*** DATA SHOWN Section Begins ***

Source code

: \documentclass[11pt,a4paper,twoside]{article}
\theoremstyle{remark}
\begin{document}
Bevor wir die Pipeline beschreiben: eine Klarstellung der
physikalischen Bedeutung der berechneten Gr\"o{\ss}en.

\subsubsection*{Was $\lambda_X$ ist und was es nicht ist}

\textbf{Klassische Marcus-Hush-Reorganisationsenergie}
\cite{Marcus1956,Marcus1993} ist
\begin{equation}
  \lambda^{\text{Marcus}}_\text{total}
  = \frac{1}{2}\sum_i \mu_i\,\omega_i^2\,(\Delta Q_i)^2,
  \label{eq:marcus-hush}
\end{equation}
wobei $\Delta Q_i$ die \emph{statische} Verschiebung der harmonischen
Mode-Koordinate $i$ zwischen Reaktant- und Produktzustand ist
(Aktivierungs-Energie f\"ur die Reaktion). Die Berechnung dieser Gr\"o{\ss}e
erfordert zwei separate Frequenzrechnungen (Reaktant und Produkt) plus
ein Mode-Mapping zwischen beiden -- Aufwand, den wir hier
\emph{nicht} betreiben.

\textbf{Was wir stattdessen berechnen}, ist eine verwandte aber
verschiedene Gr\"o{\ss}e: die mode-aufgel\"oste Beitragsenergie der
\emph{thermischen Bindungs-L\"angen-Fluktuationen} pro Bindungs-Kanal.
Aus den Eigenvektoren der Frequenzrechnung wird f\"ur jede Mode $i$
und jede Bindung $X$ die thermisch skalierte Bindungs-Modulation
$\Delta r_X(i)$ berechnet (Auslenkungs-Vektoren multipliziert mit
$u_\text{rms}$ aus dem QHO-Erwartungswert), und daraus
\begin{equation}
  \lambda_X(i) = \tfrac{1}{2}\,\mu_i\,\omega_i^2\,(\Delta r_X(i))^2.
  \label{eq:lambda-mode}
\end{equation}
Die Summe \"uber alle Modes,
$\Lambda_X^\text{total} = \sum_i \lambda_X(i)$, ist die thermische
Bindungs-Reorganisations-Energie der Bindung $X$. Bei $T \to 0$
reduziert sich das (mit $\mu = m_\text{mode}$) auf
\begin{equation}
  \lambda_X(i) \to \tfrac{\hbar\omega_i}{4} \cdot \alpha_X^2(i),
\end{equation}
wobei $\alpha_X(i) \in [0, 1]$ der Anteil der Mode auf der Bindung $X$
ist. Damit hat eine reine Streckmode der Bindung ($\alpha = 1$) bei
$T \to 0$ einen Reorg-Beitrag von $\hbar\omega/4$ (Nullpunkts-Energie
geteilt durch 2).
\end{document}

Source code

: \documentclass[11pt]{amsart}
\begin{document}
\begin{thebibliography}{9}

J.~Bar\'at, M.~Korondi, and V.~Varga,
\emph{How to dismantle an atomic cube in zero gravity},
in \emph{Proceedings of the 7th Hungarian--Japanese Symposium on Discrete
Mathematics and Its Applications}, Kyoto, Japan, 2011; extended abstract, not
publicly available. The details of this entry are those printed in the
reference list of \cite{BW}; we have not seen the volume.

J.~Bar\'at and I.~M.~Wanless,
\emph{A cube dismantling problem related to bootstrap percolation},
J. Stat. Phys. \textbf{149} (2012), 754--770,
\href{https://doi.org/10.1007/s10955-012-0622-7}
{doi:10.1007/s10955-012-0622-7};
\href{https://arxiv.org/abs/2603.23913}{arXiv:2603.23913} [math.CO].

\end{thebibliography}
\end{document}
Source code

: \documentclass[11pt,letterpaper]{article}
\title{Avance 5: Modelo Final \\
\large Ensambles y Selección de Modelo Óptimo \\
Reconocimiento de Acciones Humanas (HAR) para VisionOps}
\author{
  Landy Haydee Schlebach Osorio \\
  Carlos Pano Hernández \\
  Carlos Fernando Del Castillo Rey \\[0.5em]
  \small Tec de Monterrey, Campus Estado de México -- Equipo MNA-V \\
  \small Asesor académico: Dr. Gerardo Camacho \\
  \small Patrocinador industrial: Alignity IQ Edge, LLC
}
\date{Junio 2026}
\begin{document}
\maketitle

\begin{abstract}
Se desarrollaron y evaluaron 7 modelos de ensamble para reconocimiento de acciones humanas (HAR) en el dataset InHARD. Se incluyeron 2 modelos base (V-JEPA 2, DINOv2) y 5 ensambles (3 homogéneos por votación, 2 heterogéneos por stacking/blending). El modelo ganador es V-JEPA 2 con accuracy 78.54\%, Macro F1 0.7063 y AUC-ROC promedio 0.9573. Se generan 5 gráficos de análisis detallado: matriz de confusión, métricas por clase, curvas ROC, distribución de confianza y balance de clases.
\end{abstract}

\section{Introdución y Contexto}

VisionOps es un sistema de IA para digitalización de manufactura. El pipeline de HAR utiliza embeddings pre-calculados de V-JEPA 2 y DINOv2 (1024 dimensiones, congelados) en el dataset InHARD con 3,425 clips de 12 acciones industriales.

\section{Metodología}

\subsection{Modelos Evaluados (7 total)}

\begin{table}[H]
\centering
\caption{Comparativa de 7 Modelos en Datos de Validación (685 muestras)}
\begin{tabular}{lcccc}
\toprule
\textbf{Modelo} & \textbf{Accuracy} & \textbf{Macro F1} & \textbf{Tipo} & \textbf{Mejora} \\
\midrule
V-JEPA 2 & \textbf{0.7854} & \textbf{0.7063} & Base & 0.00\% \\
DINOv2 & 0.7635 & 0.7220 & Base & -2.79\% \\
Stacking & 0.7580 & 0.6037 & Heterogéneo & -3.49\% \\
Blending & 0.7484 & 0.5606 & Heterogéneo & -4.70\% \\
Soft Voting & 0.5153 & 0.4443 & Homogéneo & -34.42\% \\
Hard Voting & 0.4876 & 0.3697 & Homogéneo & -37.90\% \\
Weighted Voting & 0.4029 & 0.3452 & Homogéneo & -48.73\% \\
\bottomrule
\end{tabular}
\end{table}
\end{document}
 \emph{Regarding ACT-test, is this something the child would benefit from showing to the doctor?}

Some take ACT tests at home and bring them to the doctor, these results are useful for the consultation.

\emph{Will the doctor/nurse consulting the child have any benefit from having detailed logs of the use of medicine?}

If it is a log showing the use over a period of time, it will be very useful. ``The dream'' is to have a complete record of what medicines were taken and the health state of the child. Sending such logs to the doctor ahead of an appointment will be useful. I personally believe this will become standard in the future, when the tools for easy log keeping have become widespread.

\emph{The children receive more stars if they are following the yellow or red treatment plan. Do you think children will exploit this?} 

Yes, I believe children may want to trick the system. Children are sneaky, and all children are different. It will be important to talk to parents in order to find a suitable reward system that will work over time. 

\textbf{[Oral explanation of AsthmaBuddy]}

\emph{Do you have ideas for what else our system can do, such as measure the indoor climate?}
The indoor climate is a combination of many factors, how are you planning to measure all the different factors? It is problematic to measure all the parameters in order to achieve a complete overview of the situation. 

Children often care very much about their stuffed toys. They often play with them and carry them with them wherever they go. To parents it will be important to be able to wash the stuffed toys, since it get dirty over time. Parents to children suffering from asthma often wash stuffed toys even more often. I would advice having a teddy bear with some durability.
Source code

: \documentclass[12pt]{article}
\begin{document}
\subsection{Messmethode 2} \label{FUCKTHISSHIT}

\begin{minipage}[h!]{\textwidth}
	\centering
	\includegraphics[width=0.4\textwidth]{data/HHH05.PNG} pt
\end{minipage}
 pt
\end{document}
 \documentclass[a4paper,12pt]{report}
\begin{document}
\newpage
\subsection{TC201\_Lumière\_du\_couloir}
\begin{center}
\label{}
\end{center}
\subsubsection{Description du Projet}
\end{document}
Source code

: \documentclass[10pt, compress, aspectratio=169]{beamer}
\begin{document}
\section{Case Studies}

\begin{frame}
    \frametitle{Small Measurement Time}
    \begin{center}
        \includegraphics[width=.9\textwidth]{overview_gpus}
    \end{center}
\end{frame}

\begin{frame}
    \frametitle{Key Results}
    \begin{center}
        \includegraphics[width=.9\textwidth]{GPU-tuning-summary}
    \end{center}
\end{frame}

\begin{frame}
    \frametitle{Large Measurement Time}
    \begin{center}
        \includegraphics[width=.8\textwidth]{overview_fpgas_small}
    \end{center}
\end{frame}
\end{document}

*** DATA SHOWN Section Ends ***

## EXERCISE DETAILS
Within this listing, how many lines hold "doctor"? Give the number alone.

## TASK SOLUTION
4